**Task brief**
Give every entry again, exactly as it stands.

**Entries supplied**
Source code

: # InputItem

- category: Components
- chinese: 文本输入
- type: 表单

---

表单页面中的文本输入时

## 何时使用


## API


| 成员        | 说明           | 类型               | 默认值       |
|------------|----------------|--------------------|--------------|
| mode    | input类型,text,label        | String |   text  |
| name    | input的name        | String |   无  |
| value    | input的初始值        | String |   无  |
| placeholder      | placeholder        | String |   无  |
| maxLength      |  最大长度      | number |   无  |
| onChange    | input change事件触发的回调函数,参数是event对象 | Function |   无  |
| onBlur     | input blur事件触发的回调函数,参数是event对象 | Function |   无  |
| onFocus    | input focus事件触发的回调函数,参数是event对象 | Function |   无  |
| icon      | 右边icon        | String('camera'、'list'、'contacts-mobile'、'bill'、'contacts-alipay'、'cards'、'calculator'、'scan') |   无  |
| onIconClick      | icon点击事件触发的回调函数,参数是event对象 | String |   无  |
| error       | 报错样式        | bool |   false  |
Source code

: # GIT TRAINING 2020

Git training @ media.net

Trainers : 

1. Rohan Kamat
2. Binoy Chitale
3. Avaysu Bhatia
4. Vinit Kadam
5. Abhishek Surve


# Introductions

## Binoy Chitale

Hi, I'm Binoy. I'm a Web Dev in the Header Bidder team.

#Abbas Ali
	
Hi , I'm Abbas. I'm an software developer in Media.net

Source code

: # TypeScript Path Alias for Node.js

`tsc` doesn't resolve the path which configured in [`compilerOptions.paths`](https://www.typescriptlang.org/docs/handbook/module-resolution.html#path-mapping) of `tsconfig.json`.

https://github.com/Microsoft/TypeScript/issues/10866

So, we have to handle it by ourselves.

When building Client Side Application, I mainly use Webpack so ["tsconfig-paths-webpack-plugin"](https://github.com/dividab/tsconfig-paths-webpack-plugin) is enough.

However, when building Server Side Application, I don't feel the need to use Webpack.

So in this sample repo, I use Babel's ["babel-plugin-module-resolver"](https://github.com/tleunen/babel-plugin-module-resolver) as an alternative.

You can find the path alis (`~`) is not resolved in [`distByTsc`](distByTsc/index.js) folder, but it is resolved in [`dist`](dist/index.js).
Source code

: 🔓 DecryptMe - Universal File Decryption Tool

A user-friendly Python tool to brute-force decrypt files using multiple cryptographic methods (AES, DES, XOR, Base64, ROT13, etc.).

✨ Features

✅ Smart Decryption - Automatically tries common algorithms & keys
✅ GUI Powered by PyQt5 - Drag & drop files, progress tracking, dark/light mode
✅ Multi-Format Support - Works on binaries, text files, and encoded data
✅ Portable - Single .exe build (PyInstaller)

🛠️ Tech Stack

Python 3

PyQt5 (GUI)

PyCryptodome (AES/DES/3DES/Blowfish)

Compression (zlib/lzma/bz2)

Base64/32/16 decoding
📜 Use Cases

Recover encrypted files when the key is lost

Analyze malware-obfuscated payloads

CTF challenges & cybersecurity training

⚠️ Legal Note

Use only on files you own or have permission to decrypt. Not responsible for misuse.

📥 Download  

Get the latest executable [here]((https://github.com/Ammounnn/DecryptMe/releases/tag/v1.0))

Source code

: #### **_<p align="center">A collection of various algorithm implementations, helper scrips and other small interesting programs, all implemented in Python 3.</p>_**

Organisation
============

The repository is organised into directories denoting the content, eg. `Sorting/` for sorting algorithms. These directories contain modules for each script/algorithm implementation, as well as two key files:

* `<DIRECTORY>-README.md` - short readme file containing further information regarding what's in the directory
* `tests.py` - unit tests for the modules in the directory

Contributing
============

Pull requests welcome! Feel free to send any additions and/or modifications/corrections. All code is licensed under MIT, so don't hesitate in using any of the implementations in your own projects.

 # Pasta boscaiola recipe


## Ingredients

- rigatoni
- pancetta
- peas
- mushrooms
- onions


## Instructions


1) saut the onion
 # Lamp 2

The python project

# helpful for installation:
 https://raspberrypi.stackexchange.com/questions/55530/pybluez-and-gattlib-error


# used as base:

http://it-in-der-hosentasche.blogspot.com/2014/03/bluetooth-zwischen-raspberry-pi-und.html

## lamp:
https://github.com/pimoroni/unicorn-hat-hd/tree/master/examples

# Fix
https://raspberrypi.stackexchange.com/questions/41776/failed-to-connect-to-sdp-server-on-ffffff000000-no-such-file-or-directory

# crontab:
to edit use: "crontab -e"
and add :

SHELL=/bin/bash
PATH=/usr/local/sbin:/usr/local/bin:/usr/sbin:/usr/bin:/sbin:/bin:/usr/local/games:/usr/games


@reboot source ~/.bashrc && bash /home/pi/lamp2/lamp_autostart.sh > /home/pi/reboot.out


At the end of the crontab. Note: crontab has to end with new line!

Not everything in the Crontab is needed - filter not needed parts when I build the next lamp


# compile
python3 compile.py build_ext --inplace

**Task solution**
Source code

: # InputItem

- category: Components
- chinese: 文本输入
- type: 表单

---

表单页面中的文本输入时

## 何时使用


## API


| 成员        | 说明           | 类型               | 默认值       |
|------------|----------------|--------------------|--------------|
| mode    | input类型,text,label        | String |   text  |
| name    | input的name        | String |   无  |
| value    | input的初始值        | String |   无  |
| placeholder      | placeholder        | String |   无  |
| maxLength      |  最大长度      | number |   无  |
| onChange    | input change事件触发的回调函数,参数是event对象 | Function |   无  |
| onBlur     | input blur事件触发的回调函数,参数是event对象 | Function |   无  |
| onFocus    | input focus事件触发的回调函数,参数是event对象 | Function |   无  |
| icon      | 右边icon        | String('camera'、'list'、'contacts-mobile'、'bill'、'contacts-alipay'、'cards'、'calculator'、'scan') |   无  |
| onIconClick      | icon点击事件触发的回调函数,参数是event对象 | String |   无  |
| error       | 报错样式        | bool |   false  |
Source code

: # GIT TRAINING 2020

Git training @ media.net

Trainers : 

1. Rohan Kamat
2. Binoy Chitale
3. Avaysu Bhatia
4. Vinit Kadam
5. Abhishek Surve


# Introductions

## Binoy Chitale

Hi, I'm Binoy. I'm a Web Dev in the Header Bidder team.

#Abbas Ali
	
Hi , I'm Abbas. I'm an software developer in Media.net

Source code

: # TypeScript Path Alias for Node.js

`tsc` doesn't resolve the path which configured in [`compilerOptions.paths`](https://www.typescriptlang.org/docs/handbook/module-resolution.html#path-mapping) of `tsconfig.json`.

https://github.com/Microsoft/TypeScript/issues/10866

So, we have to handle it by ourselves.

When building Client Side Application, I mainly use Webpack so ["tsconfig-paths-webpack-plugin"](https://github.com/dividab/tsconfig-paths-webpack-plugin) is enough.

However, when building Server Side Application, I don't feel the need to use Webpack.

So in this sample repo, I use Babel's ["babel-plugin-module-resolver"](https://github.com/tleunen/babel-plugin-module-resolver) as an alternative.

You can find the path alis (`~`) is not resolved in [`distByTsc`](distByTsc/index.js) folder, but it is resolved in [`dist`](dist/index.js).
Source code

: 🔓 DecryptMe - Universal File Decryption Tool

A user-friendly Python tool to brute-force decrypt files using multiple cryptographic methods (AES, DES, XOR, Base64, ROT13, etc.).

✨ Features

✅ Smart Decryption - Automatically tries common algorithms & keys
✅ GUI Powered by PyQt5 - Drag & drop files, progress tracking, dark/light mode
✅ Multi-Format Support - Works on binaries, text files, and encoded data
✅ Portable - Single .exe build (PyInstaller)

🛠️ Tech Stack

Python 3

PyQt5 (GUI)

PyCryptodome (AES/DES/3DES/Blowfish)

Compression (zlib/lzma/bz2)

Base64/32/16 decoding
📜 Use Cases

Recover encrypted files when the key is lost

Analyze malware-obfuscated payloads

CTF challenges & cybersecurity training

⚠️ Legal Note

Use only on files you own or have permission to decrypt. Not responsible for misuse.

📥 Download  

Get the latest executable [here]((https://github.com/Ammounnn/DecryptMe/releases/tag/v1.0))

Source code

: #### **_<p align="center">A collection of various algorithm implementations, helper scrips and other small interesting programs, all implemented in Python 3.</p>_**

Organisation
============

The repository is organised into directories denoting the content, eg. `Sorting/` for sorting algorithms. These directories contain modules for each script/algorithm implementation, as well as two key files:

* `<DIRECTORY>-README.md` - short readme file containing further information regarding what's in the directory
* `tests.py` - unit tests for the modules in the directory

Contributing
============

Pull requests welcome! Feel free to send any additions and/or modifications/corrections. All code is licensed under MIT, so don't hesitate in using any of the implementations in your own projects.

 # Pasta boscaiola recipe


## Ingredients

- rigatoni
- pancetta
- peas
- mushrooms
- onions


## Instructions


1) saut the onion
 # Lamp 2

The python project

# helpful for installation:
 https://raspberrypi.stackexchange.com/questions/55530/pybluez-and-gattlib-error


# used as base:

http://it-in-der-hosentasche.blogspot.com/2014/03/bluetooth-zwischen-raspberry-pi-und.html

## lamp:
https://github.com/pimoroni/unicorn-hat-hd/tree/master/examples

# Fix
https://raspberrypi.stackexchange.com/questions/41776/failed-to-connect-to-sdp-server-on-ffffff000000-no-such-file-or-directory

# crontab:
to edit use: "crontab -e"
and add :

SHELL=/bin/bash
PATH=/usr/local/sbin:/usr/local/bin:/usr/sbin:/usr/bin:/sbin:/bin:/usr/local/games:/usr/games


@reboot source ~/.bashrc && bash /home/pi/lamp2/lamp_autostart.sh > /home/pi/reboot.out


At the end of the crontab. Note: crontab has to end with new line!

Not everything in the Crontab is needed - filter not needed parts when I build the next lamp


# compile
python3 compile.py build_ext --inplace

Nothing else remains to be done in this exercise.